═════ Records shown ═════

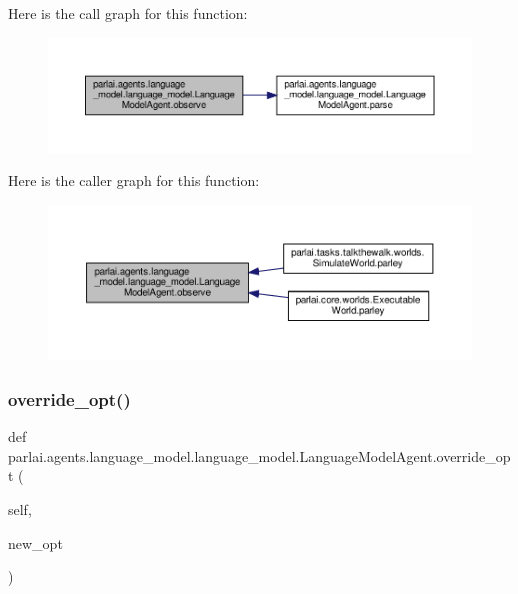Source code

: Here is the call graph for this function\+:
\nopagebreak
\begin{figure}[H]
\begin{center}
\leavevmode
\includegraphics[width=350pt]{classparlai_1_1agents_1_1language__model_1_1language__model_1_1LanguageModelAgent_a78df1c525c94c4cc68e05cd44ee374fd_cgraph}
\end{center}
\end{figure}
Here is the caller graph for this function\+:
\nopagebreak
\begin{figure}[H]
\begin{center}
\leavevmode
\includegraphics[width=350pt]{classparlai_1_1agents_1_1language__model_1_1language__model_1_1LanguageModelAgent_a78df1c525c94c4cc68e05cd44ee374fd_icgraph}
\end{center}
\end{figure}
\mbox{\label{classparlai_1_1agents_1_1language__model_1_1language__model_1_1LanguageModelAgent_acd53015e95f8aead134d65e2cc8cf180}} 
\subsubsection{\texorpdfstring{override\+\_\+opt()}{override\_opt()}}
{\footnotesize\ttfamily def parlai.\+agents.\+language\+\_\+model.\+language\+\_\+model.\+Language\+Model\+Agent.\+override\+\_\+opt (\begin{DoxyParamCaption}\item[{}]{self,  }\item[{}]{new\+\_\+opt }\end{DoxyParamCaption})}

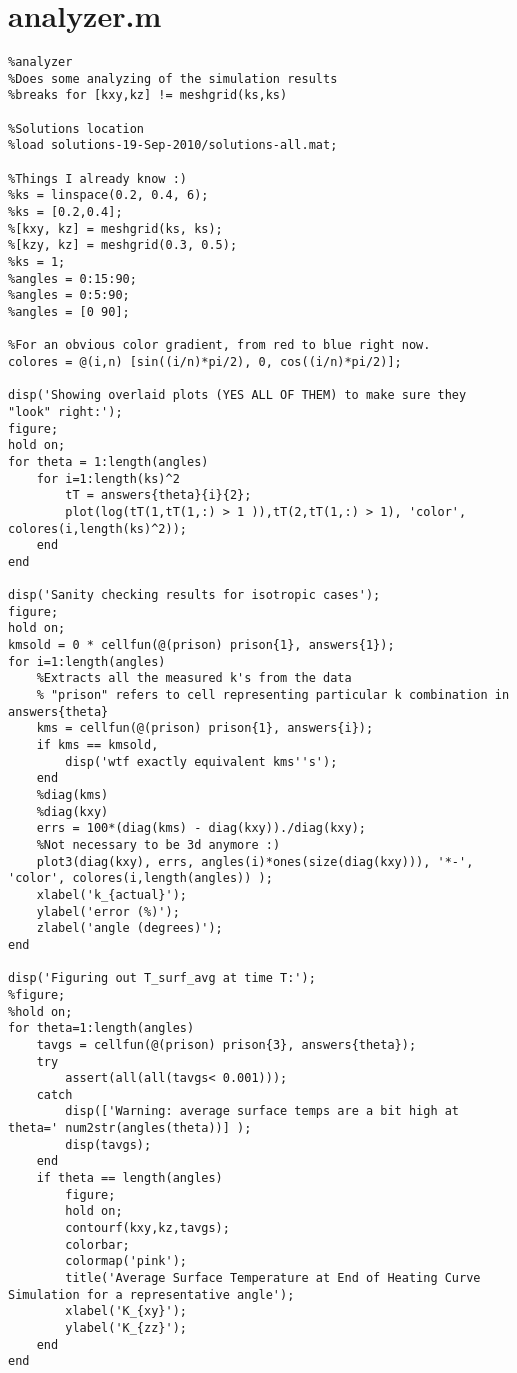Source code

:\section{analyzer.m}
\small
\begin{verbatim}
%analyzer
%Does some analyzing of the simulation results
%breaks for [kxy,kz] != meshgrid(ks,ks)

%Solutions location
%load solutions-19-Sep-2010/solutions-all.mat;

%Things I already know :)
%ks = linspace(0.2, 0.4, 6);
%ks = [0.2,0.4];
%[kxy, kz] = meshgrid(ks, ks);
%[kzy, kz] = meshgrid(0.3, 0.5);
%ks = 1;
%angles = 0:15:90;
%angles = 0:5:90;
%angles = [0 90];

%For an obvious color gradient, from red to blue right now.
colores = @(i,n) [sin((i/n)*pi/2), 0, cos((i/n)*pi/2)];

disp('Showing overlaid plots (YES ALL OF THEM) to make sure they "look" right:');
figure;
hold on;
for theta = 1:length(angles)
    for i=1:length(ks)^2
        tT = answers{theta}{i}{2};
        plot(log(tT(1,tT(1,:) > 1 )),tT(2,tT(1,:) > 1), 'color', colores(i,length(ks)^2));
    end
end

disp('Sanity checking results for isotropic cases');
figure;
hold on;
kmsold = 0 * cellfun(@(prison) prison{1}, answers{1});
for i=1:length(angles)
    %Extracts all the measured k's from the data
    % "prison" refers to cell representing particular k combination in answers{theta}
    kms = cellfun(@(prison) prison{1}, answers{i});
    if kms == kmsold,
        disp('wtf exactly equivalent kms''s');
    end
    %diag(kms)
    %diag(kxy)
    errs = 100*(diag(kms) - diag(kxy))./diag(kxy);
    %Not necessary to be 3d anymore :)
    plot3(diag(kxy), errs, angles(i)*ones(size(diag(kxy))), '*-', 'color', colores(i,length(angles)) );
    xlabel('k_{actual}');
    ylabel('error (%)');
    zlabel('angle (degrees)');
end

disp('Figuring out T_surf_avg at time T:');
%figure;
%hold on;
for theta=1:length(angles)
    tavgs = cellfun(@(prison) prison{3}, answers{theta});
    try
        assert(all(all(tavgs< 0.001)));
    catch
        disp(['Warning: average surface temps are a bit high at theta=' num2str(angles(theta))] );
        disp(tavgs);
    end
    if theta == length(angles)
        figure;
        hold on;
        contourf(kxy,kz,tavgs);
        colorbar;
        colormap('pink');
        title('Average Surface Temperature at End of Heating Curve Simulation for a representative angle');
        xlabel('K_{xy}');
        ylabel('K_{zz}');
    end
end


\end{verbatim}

═════

§ **Task requirements**
Make an exact copy of the records, pictures excluded.

§ **Your solution**
Source code

: Here is the call graph for this function\+:
\nopagebreak
\begin{figure}[H]
\begin{center}
\leavevmode
\includegraphics[width=350pt]{classparlai_1_1agents_1_1language__model_1_1language__model_1_1LanguageModelAgent_a78df1c525c94c4cc68e05cd44ee374fd_cgraph}
\end{center}
\end{figure}
Here is the caller graph for this function\+:
\nopagebreak
\begin{figure}[H]
\begin{center}
\leavevmode
\includegraphics[width=350pt]{classparlai_1_1agents_1_1language__model_1_1language__model_1_1LanguageModelAgent_a78df1c525c94c4cc68e05cd44ee374fd_icgraph}
\end{center}
\end{figure}
\mbox{\label{classparlai_1_1agents_1_1language__model_1_1language__model_1_1LanguageModelAgent_acd53015e95f8aead134d65e2cc8cf180}} 
\subsubsection{\texorpdfstring{override\+\_\+opt()}{override\_opt()}}
{\footnotesize\ttfamily def parlai.\+agents.\+language\+\_\+model.\+language\+\_\+model.\+Language\+Model\+Agent.\+override\+\_\+opt (\begin{DoxyParamCaption}\item[{}]{self,  }\item[{}]{new\+\_\+opt }\end{DoxyParamCaption})}

Source code

:\section{analyzer.m}
\small
\begin{verbatim}
%analyzer
%Does some analyzing of the simulation results
%breaks for [kxy,kz] != meshgrid(ks,ks)

%Solutions location
%load solutions-19-Sep-2010/solutions-all.mat;

%Things I already know :)
%ks = linspace(0.2, 0.4, 6);
%ks = [0.2,0.4];
%[kxy, kz] = meshgrid(ks, ks);
%[kzy, kz] = meshgrid(0.3, 0.5);
%ks = 1;
%angles = 0:15:90;
%angles = 0:5:90;
%angles = [0 90];

%For an obvious color gradient, from red to blue right now.
colores = @(i,n) [sin((i/n)*pi/2), 0, cos((i/n)*pi/2)];

disp('Showing overlaid plots (YES ALL OF THEM) to make sure they "look" right:');
figure;
hold on;
for theta = 1:length(angles)
    for i=1:length(ks)^2
        tT = answers{theta}{i}{2};
        plot(log(tT(1,tT(1,:) > 1 )),tT(2,tT(1,:) > 1), 'color', colores(i,length(ks)^2));
    end
end

disp('Sanity checking results for isotropic cases');
figure;
hold on;
kmsold = 0 * cellfun(@(prison) prison{1}, answers{1});
for i=1:length(angles)
    %Extracts all the measured k's from the data
    % "prison" refers to cell representing particular k combination in answers{theta}
    kms = cellfun(@(prison) prison{1}, answers{i});
    if kms == kmsold,
        disp('wtf exactly equivalent kms''s');
    end
    %diag(kms)
    %diag(kxy)
    errs = 100*(diag(kms) - diag(kxy))./diag(kxy);
    %Not necessary to be 3d anymore :)
    plot3(diag(kxy), errs, angles(i)*ones(size(diag(kxy))), '*-', 'color', colores(i,length(angles)) );
    xlabel('k_{actual}');
    ylabel('error (%)');
    zlabel('angle (degrees)');
end

disp('Figuring out T_surf_avg at time T:');
%figure;
%hold on;
for theta=1:length(angles)
    tavgs = cellfun(@(prison) prison{3}, answers{theta});
    try
        assert(all(all(tavgs< 0.001)));
    catch
        disp(['Warning: average surface temps are a bit high at theta=' num2str(angles(theta))] );
        disp(tavgs);
    end
    if theta == length(angles)
        figure;
        hold on;
        contourf(kxy,kz,tavgs);
        colorbar;
        colormap('pink');
        title('Average Surface Temperature at End of Heating Curve Simulation for a representative angle');
        xlabel('K_{xy}');
        ylabel('K_{zz}');
    end
end


\end{verbatim}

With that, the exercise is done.